RECORDS SHOWN:
[Start of section]

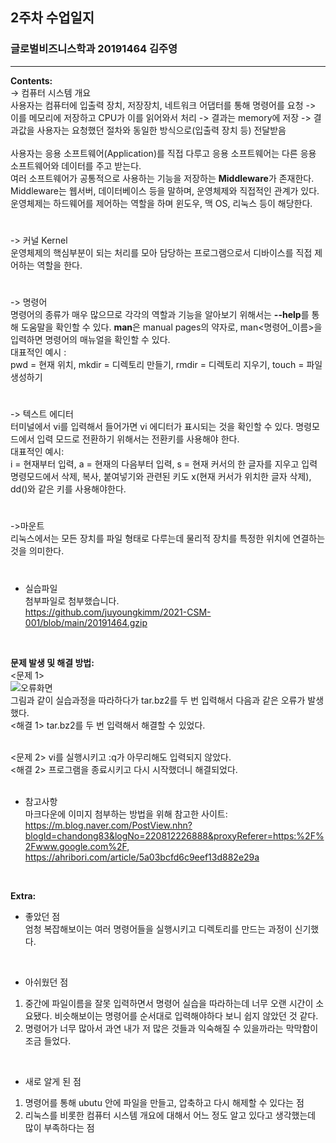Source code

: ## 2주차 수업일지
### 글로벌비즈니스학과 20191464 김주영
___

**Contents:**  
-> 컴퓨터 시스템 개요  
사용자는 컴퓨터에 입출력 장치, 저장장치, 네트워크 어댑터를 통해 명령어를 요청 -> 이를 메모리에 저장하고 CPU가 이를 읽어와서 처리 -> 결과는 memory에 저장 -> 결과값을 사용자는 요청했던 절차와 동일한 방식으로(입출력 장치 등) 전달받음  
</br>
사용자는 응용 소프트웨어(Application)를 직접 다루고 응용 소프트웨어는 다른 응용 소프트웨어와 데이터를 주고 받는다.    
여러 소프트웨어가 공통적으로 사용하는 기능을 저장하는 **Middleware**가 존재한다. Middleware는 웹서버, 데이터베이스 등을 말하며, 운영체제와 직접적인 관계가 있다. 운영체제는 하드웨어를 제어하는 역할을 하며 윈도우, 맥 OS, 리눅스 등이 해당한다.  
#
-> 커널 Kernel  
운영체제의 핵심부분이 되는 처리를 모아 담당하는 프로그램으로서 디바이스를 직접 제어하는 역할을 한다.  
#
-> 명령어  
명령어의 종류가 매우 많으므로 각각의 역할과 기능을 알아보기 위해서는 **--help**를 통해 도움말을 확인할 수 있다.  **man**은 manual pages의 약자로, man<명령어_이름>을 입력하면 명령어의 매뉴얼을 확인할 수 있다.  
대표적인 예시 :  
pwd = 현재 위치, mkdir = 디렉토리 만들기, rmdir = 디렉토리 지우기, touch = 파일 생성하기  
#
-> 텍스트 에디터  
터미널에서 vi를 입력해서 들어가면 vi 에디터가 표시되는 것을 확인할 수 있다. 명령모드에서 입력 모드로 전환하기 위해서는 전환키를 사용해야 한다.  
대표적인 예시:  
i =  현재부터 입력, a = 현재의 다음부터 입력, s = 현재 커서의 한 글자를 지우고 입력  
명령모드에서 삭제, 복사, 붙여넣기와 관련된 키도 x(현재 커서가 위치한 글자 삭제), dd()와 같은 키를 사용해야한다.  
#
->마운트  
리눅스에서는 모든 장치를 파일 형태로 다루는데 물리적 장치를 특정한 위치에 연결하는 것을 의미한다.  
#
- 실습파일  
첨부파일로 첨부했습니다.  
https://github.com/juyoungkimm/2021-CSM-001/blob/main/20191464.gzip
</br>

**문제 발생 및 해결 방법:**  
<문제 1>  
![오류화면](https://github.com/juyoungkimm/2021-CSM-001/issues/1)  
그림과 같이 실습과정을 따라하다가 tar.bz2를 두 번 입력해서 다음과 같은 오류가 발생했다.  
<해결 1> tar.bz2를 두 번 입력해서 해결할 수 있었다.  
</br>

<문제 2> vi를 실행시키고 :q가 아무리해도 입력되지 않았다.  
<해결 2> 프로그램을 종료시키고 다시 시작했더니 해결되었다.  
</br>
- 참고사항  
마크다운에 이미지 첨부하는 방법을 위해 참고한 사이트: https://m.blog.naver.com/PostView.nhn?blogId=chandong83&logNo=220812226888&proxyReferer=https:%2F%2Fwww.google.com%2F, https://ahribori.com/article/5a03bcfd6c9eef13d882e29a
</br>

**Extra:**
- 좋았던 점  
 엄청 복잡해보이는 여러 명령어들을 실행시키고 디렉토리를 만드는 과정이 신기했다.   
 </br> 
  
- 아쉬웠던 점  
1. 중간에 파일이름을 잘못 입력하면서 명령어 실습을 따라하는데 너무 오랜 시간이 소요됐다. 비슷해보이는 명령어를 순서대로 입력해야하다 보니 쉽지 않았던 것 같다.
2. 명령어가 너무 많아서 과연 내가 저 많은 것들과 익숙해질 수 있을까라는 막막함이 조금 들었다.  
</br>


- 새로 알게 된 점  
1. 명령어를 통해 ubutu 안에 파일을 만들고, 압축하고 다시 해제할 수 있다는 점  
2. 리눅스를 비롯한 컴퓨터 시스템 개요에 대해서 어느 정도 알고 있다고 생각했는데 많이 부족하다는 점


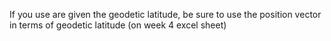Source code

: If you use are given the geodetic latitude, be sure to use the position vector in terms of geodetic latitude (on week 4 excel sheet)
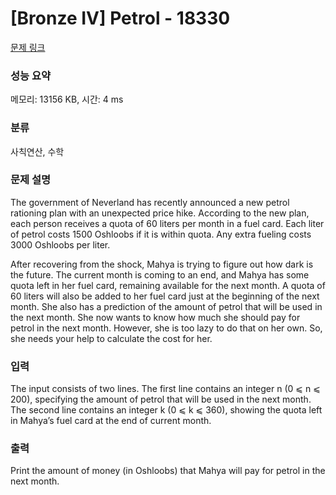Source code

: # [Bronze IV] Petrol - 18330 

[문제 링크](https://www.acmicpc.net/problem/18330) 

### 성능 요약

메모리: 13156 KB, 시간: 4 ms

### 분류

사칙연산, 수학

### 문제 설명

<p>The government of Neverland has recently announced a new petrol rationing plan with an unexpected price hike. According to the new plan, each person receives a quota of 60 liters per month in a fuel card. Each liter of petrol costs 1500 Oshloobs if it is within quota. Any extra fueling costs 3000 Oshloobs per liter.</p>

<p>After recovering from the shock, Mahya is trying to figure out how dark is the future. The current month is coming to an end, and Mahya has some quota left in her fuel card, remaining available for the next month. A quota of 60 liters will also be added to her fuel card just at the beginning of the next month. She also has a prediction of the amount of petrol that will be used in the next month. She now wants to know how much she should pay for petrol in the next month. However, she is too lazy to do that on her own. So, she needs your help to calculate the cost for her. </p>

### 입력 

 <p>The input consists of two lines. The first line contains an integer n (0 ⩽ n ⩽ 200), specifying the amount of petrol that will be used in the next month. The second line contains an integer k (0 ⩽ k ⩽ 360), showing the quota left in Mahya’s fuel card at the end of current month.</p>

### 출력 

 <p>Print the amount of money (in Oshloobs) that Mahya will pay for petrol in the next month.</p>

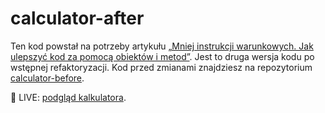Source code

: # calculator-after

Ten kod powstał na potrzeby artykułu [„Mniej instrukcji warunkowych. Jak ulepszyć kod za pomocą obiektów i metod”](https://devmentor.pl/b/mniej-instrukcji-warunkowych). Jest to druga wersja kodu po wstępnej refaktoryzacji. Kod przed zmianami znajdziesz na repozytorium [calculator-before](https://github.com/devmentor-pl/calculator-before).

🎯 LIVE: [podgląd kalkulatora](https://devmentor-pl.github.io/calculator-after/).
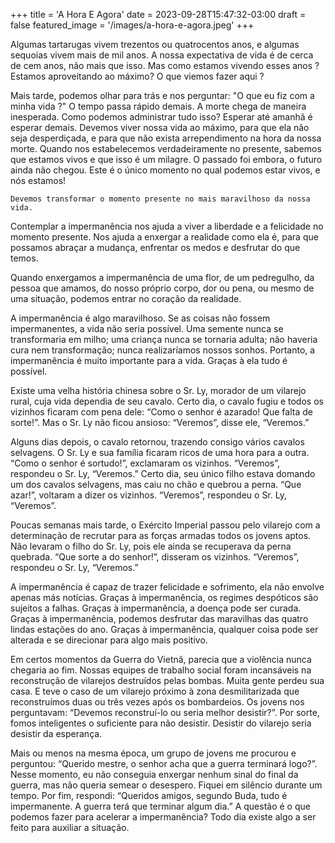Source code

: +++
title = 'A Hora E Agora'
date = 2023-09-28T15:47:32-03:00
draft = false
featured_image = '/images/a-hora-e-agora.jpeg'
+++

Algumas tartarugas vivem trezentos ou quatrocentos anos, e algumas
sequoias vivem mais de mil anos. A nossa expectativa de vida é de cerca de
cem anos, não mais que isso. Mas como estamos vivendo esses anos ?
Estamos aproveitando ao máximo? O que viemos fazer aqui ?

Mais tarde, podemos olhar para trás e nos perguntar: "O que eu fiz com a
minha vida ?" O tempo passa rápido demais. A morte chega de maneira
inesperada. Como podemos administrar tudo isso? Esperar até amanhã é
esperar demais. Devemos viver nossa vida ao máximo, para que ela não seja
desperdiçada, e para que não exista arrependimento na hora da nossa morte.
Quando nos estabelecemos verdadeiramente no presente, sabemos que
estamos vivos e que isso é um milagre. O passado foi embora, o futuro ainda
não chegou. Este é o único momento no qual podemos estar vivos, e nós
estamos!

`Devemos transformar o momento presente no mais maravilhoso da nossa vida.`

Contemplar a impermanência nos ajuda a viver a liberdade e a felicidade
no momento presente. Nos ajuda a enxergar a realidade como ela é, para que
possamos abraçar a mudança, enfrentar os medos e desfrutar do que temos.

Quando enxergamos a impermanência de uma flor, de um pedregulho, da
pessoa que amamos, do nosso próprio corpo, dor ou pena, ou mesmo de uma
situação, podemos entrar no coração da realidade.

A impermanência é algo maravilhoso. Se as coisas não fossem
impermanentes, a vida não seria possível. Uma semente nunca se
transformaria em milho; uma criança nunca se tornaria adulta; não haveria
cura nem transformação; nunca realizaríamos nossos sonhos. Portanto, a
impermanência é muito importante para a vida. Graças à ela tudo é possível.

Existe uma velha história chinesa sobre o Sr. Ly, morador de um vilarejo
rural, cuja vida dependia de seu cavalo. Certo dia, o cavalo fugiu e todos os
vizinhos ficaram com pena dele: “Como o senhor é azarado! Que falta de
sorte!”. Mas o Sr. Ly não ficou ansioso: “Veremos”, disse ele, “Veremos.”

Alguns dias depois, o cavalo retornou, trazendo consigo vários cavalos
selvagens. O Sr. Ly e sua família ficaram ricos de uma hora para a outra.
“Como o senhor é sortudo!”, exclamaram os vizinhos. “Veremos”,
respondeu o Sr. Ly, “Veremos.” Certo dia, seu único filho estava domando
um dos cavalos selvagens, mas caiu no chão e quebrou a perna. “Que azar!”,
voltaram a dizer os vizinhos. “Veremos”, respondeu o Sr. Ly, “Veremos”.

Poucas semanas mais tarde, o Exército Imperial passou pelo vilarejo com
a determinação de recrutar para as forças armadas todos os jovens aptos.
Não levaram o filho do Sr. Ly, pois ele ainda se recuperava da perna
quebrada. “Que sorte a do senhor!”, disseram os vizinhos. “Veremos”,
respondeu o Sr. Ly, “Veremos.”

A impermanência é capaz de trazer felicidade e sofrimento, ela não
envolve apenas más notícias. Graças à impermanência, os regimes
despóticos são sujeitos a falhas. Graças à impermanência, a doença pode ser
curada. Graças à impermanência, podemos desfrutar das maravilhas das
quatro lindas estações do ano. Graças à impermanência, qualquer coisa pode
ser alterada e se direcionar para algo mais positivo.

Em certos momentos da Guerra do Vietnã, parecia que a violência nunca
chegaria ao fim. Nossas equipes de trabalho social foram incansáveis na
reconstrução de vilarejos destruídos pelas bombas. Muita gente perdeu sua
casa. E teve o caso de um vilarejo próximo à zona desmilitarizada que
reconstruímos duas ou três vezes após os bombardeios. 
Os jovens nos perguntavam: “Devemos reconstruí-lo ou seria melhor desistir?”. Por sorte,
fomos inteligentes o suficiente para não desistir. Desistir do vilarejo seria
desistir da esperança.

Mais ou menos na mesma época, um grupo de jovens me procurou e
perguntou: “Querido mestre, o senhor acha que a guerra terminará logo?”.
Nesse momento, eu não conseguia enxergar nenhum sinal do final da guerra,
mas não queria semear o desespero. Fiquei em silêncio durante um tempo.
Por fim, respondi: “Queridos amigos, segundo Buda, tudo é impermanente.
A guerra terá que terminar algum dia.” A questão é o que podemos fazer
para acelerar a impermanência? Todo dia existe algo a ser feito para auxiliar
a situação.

[End of section]

TASK TO COMPLETE:
Given the data above, transcribe exactly the lines from the one containing "rural, cuja vida" down to the one containing "desistir da esperança.", and no others.

ANSWER FOR THE TASK:
rural, cuja vida dependia de seu cavalo. Certo dia, o cavalo fugiu e todos os
vizinhos ficaram com pena dele: “Como o senhor é azarado! Que falta de
sorte!”. Mas o Sr. Ly não ficou ansioso: “Veremos”, disse ele, “Veremos.”

Alguns dias depois, o cavalo retornou, trazendo consigo vários cavalos
selvagens. O Sr. Ly e sua família ficaram ricos de uma hora para a outra.
“Como o senhor é sortudo!”, exclamaram os vizinhos. “Veremos”,
respondeu o Sr. Ly, “Veremos.” Certo dia, seu único filho estava domando
um dos cavalos selvagens, mas caiu no chão e quebrou a perna. “Que azar!”,
voltaram a dizer os vizinhos. “Veremos”, respondeu o Sr. Ly, “Veremos”.

Poucas semanas mais tarde, o Exército Imperial passou pelo vilarejo com
a determinação de recrutar para as forças armadas todos os jovens aptos.
Não levaram o filho do Sr. Ly, pois ele ainda se recuperava da perna
quebrada. “Que sorte a do senhor!”, disseram os vizinhos. “Veremos”,
respondeu o Sr. Ly, “Veremos.”

A impermanência é capaz de trazer felicidade e sofrimento, ela não
envolve apenas más notícias. Graças à impermanência, os regimes
despóticos são sujeitos a falhas. Graças à impermanência, a doença pode ser
curada. Graças à impermanência, podemos desfrutar das maravilhas das
quatro lindas estações do ano. Graças à impermanência, qualquer coisa pode
ser alterada e se direcionar para algo mais positivo.

Em certos momentos da Guerra do Vietnã, parecia que a violência nunca
chegaria ao fim. Nossas equipes de trabalho social foram incansáveis na
reconstrução de vilarejos destruídos pelas bombas. Muita gente perdeu sua
casa. E teve o caso de um vilarejo próximo à zona desmilitarizada que
reconstruímos duas ou três vezes após os bombardeios. 
Os jovens nos perguntavam: “Devemos reconstruí-lo ou seria melhor desistir?”. Por sorte,
fomos inteligentes o suficiente para não desistir. Desistir do vilarejo seria
desistir da esperança.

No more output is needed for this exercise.